*** Opening of DATA SHOWN ***

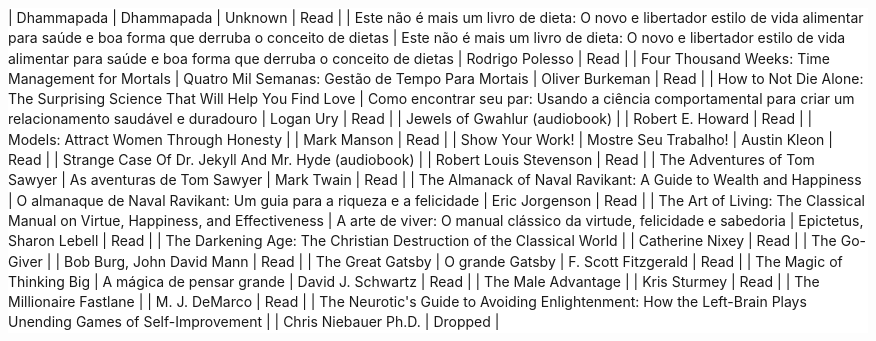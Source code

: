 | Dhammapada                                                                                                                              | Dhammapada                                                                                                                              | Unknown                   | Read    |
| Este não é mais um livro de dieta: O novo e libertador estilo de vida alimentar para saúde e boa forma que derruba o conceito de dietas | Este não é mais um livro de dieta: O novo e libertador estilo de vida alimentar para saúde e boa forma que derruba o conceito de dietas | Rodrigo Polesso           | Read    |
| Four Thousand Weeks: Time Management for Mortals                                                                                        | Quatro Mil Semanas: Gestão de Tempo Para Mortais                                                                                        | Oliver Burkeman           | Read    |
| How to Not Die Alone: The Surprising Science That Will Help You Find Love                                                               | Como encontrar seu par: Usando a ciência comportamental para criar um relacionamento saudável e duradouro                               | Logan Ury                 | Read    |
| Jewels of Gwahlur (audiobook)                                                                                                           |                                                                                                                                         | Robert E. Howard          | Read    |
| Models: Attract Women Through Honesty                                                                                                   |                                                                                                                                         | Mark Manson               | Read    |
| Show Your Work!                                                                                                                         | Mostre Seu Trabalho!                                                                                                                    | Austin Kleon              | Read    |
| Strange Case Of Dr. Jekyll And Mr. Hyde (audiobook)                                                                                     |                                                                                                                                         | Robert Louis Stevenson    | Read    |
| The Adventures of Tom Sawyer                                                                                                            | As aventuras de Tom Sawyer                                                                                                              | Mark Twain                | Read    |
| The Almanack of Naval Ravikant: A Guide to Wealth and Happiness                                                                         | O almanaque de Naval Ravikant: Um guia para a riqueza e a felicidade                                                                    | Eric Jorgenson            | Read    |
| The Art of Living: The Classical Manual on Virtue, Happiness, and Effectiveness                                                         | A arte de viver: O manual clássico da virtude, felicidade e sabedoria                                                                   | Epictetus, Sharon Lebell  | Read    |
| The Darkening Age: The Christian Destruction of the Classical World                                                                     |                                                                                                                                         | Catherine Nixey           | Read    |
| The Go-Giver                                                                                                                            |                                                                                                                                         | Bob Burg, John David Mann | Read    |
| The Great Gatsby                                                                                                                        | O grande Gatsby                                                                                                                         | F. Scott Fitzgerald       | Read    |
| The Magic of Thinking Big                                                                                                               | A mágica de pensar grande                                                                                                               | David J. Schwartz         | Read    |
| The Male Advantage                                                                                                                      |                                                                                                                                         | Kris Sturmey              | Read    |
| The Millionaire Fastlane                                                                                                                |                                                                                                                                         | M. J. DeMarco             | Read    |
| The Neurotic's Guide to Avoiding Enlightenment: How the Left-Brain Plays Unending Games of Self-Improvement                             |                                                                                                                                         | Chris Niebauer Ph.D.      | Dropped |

*** Close of DATA SHOWN ***

» PROBLEM STATEMENT:
Would you please copy, word for word, everything above from the line containing "Strange Case Of" down to the line containing "The Almanack of", those two lines included?

» WRITTEN RESPONSE:
| Strange Case Of Dr. Jekyll And Mr. Hyde (audiobook)                                                                                     |                                                                                                                                         | Robert Louis Stevenson    | Read    |
| The Adventures of Tom Sawyer                                                                                                            | As aventuras de Tom Sawyer                                                                                                              | Mark Twain                | Read    |
| The Almanack of Naval Ravikant: A Guide to Wealth and Happiness                                                                         | O almanaque de Naval Ravikant: Um guia para a riqueza e a felicidade                                                                    | Eric Jorgenson            | Read    |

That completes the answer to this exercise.